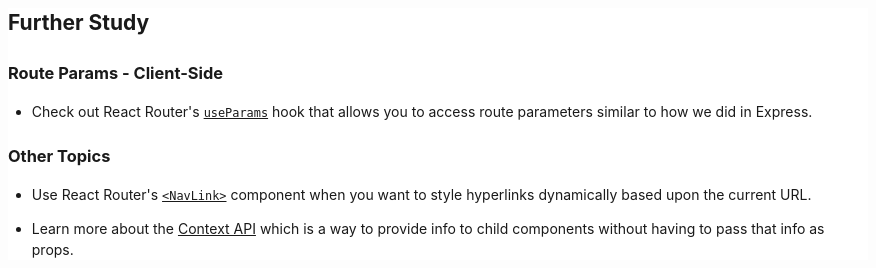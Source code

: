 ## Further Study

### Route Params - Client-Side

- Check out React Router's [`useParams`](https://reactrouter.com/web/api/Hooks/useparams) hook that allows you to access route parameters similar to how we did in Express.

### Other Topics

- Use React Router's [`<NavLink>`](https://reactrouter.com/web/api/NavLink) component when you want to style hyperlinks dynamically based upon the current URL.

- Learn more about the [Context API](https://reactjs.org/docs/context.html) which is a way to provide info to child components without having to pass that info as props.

_ _ _ _

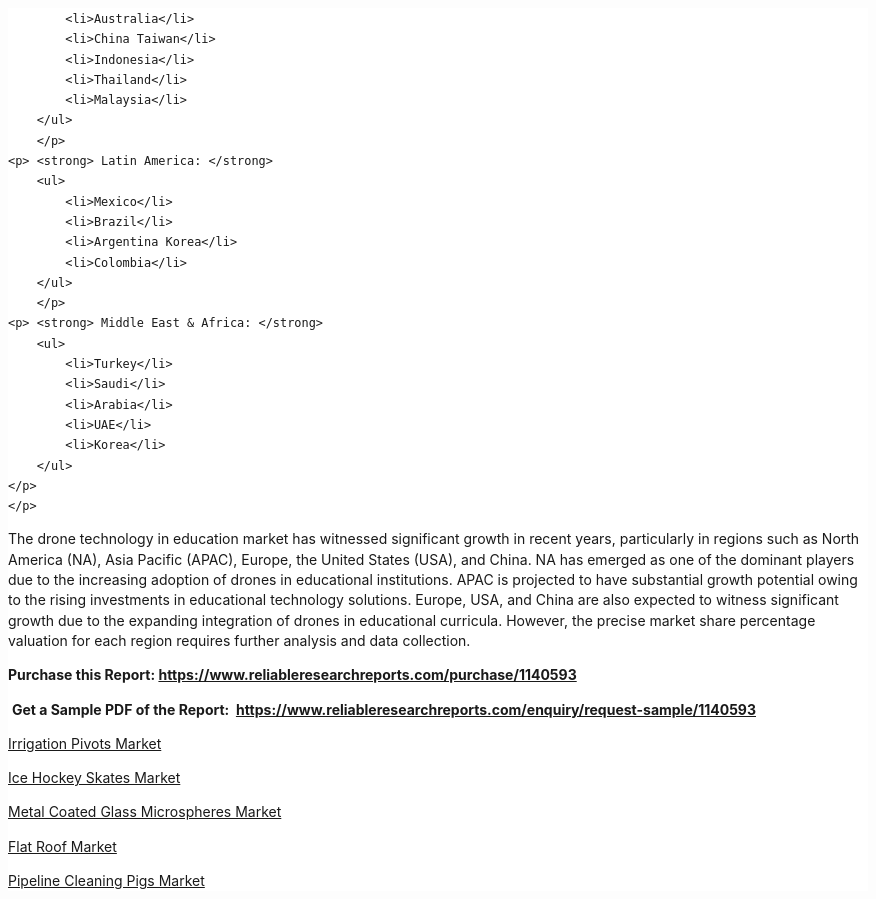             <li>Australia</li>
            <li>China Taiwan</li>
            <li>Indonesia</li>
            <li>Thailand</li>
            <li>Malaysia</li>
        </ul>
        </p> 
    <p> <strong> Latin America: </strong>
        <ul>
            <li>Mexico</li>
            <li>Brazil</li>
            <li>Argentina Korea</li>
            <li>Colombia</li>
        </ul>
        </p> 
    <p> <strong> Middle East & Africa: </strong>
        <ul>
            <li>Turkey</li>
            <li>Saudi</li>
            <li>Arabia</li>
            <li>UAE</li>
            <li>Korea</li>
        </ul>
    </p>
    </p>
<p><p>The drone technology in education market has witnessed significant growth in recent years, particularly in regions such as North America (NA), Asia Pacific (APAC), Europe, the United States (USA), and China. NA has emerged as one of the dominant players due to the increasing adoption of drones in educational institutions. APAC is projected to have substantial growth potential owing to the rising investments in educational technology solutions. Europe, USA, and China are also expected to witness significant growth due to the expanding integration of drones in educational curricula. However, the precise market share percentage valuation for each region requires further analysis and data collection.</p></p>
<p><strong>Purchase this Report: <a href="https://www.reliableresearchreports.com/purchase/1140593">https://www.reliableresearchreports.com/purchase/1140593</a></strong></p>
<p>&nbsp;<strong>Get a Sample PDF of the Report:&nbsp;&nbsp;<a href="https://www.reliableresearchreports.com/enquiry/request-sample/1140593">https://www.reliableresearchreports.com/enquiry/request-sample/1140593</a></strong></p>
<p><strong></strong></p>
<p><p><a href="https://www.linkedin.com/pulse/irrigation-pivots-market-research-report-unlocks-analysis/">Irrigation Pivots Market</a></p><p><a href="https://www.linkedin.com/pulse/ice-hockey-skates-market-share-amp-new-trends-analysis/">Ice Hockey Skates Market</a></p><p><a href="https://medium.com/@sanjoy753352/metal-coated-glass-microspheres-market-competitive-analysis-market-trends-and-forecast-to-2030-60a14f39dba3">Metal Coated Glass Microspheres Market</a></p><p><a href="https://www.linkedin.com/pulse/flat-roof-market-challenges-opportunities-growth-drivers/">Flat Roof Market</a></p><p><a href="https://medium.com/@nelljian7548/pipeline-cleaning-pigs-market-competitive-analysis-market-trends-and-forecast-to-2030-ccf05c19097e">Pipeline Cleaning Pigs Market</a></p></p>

_ _ _ _

» **THE TASK**
Keep to the lines above from the line with "Source code" to the line with "- Use React", and set down exactly those, inclusive, with nothing else and every picture left out.

» **RESULT OF THE EXERCISE**
Source code

: ## Further Study

### Route Params - Client-Side

- Check out React Router's [`useParams`](https://reactrouter.com/web/api/Hooks/useparams) hook that allows you to access route parameters similar to how we did in Express.

### Other Topics

- Use React Router's [`<NavLink>`](https://reactrouter.com/web/api/NavLink) component when you want to style hyperlinks dynamically based upon the current URL.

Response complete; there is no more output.